Public Victory

Carl Greene transforms a troubled public housing agency through private sector principles.

13 MIN READ
Carl Greene, shown in front of the Philadelphia Museum of Art, has transformed the city's once-troubled housing authority into a thriving agency.

David Moser

Carl Greene, shown in front of the Philadelphia Museum of Art, has transformed the city's once-troubled housing authority into a thriving agency.

Philadelphia Housing Authority

  • What: Public housing agency
  • Founded: 1937
  • Employees: 1,900
  • 2005 Revenue: $350 million
  • Units owned: 15,678 (2005)
  • Units managed: 14,636 (2005)
  • Future goals: Build more mixed-income and mixed-use communities, including the development of small-scale commercial and retail space

Leadership Lessons: Carl Greene

  • Age: 49
  • Job: Executive director, Philadelphia Housing Authority
  • First job: Real estate sales agent
  • Ideal leader: Vince Lombardi
  • Greatest challenge: Balancing the public purpose objectives of our agency’s mission with decisions that make good business sense
  • Hobbies: Exploring new ideas and approaches to life and business through reading, attending sporting events, and jazz concerts
  • Quotable: “Our goal is to create balanced communities: a mix of affordable, market-rate, rental, and homeownership. We don’t want people to live in isolated, semi-institutional housing of the past. We want them to live in a really contemporary, integrated community designed by some of the best real estate professionals in the country.”

Big Job

Public housing agencies deal with shrinking funding and aging properties.

Running a large public housing authority has never been easy, but in the past 10 years, such agencies have faced a number of challenges. At the top of the list: managing a housing stock that is both physically and socially obsolete.

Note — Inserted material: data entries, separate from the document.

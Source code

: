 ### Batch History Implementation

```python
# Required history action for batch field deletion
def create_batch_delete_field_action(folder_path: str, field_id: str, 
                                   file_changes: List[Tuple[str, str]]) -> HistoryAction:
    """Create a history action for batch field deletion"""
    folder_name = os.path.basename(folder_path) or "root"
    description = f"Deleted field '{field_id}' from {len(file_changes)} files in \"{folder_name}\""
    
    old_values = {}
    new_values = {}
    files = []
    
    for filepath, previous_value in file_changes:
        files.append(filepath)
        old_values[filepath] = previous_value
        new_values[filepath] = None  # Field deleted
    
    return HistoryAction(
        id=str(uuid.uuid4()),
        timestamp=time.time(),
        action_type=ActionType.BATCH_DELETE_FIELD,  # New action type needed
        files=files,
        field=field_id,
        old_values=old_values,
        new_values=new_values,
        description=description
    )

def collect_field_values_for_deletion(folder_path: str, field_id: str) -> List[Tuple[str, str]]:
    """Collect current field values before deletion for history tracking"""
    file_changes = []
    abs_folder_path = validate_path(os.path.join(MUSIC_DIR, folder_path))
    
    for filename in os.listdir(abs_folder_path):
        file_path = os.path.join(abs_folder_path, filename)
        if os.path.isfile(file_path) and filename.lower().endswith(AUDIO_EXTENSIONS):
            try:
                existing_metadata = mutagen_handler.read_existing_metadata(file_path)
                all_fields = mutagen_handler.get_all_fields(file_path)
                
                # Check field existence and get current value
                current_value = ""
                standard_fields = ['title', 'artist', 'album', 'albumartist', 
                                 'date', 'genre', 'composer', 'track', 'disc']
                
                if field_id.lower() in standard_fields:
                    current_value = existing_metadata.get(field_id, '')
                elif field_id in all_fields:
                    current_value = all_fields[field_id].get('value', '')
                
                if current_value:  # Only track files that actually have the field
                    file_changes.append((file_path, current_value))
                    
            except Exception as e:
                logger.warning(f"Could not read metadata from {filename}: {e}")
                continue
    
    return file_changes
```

Virtually all of the large metropolitan areas in the country are dealing with aging properties that are between 40 and 60 years old, says Sunia Zaterman, executive director of the Washington, D.C.-based Council of Large Public Housing Authorities.

Replacing such outdated housing is a monumental challenge, especially given significant budget pressures and dwindling federal resources for affordable housing programs. “One of the principal challenges facing housing authority directors is the unpredictability of federal funding,” says Conrad Egan, president and CEO of the Washington, D.C.-based National Housing Conference.

In response to such limited funding, housing authorities such as PHA and others are learning how to creatively mix and match different capital sources to maximize the amount of money available to them.